There are so many good books in the world; it is a pity to spend time reading poor ones. On the other hand, when once I have begun a book I find it difficult to set it aside until I have seen it through to its conclusion. Thankfully, this book was not very long.
In my defence, I think you will agree that the book’s title has promise. I had mentally paired it with Fernand Pouillon’s novel The Stones of the Abbey, which is about the construction of a medieval Cistercian abbey as told through the eyes of its architect. Wouldn’t it be interesting, I thought, to tell the same story from the point of view of the building? Cathedrals are marvellous places, and the old ones (the ones most inclined, one assumes, to write autobiographies) have stood as silent witnesses to the whole breadth of the human drama through the generations, and bear within their own structure many marks of that history. In the right hands, such a story could yield good fruit.
As is so often the case, my expectations were wide of the mark. This book should with greater justice have been called Meditations of a Cathedral, or even Meditations of a Fairly Faithful Anglican Layman, Related to the Reader by Means of a Quaint Conceit. There is no narrative — the unnamed cathedral who speaks is less than 50 years old, and hasn’t much to tell in that regard — so instead we are treated to a series of ruminations on religious subjects such as Sin and Crime, Heresy and Orthodoxy, Modernism and Medievalism, Laughter and Tears, Peace and Forgiveness, Humour, and so on. Even this could have turned out alright, but I’m afraid our author is of a somewhat pedestrian cast of mind, and there is little here to lay a serious claim on one’s attention. At its best — in a late chapter when the cathedral dreams itself several centuries into the future — it rises to a worthwhile meditation on the endurance of Christian faith and culture, and of the cathedral’s role in embodying and proclaiming that faith. But mostly this is inoffensive, mildly charming, and largely forgettable.

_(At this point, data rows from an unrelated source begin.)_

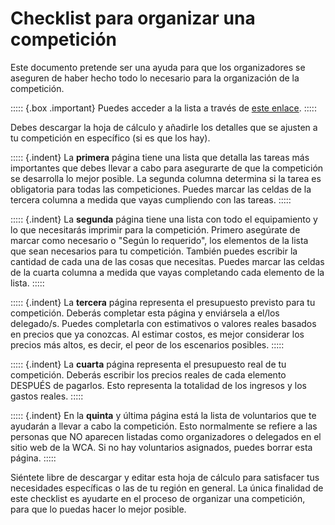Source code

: # Checklist para organizar una competición


Este documento pretende ser una ayuda para que los organizadores se aseguren de haber hecho todo lo necesario para la organización de la competición.

::::: {.box .important}
Puedes acceder a la lista a través de [este enlace](https://docs.google.com/spreadsheets/d/17yBhWcetQ9UTKUVRvzJPFZ5DIpSZR7wmBxQW-EhqOwY).
:::::

Debes descargar la hoja de cálculo y añadirle los detalles que se ajusten a tu competición en específico (si es que los hay).

::::: {.indent}
La **primera** página tiene una lista que detalla las tareas más importantes que debes llevar a cabo para asegurarte de que la competición se desarrolla lo mejor posible. La segunda columna determina si la tarea es obligatoria para todas las competiciones. Puedes marcar las celdas de la tercera columna a medida que vayas cumpliendo con las tareas.
:::::

::::: {.indent}
La **segunda** página tiene una lista con todo el equipamiento y lo que necesitarás imprimir para la competición. Primero asegúrate de marcar como necesario o "Según lo requerido", los elementos de la lista que sean necesarios para tu competición. También puedes escribir la cantidad de cada una de las cosas que necesitas. Puedes marcar las celdas de la cuarta columna a medida que vayas completando cada elemento de la lista.
:::::

::::: {.indent}
La **tercera** página representa el presupuesto previsto para tu competición. Deberás completar esta página y enviársela a el/los delegado/s. Puedes completarla con estimativos o valores reales basados en precios que ya conozcas. Al estimar costos, es mejor considerar los precios más altos, es decir, el peor de los escenarios posibles.
:::::

::::: {.indent}
La **cuarta** página representa el presupuesto real de tu competición. Deberás escribir los precios reales de cada elemento DESPUÉS de pagarlos. Esto representa la totalidad de los ingresos y los gastos reales.
:::::

::::: {.indent}
En la **quinta** y última página está la lista de voluntarios que te ayudarán a llevar a cabo la competición. Esto normalmente se refiere a las personas que NO aparecen listadas como organizadores o delegados en el sitio web de la WCA. Si no hay voluntarios asignados, puedes borrar esta página.
:::::

Siéntete libre de descargar y editar esta hoja de cálculo para satisfacer tus necesidades específicas o las de tu región en general. La única finalidad de este checklist es ayudarte en el proceso de organizar una competición, para que lo puedas hacer lo mejor posible.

The most interesting reading is between the lines. The cathedral is genial and mild-mannered almost to a fault, but does manage to scrape together some high-dudgeon for “the Fundamentalists”. These are the people who are devoted to Scripture and tend to read it literally. Fair enough, such readings are often wrong-headed, but one should choose one’s enemies as carefully as one chooses one’s friends, and there may be fouler things than Fundamentalists stalking the English countryside. Our cathedral is high on the “nobility” and “beauty” of the Anglican tradition, but reserves a certain disdain for those who treat doctrine seriously. Without wishing to oversimplify, I suspect that in this elevation of the aesthetic over the doctrinal, which in my experience is not uncommon among Anglicans, one perceives the seeds of the troubles presently brewing at Lambeth.
Louis Howland apparently wrote several other books, yet I note that, of the nearly half-million members of LibraryThing, I am the only one who has even one of them on his shelf. This inspires in me thoughts on the vanity of this life in which we are like grass that the wind blows away. I will keep the book.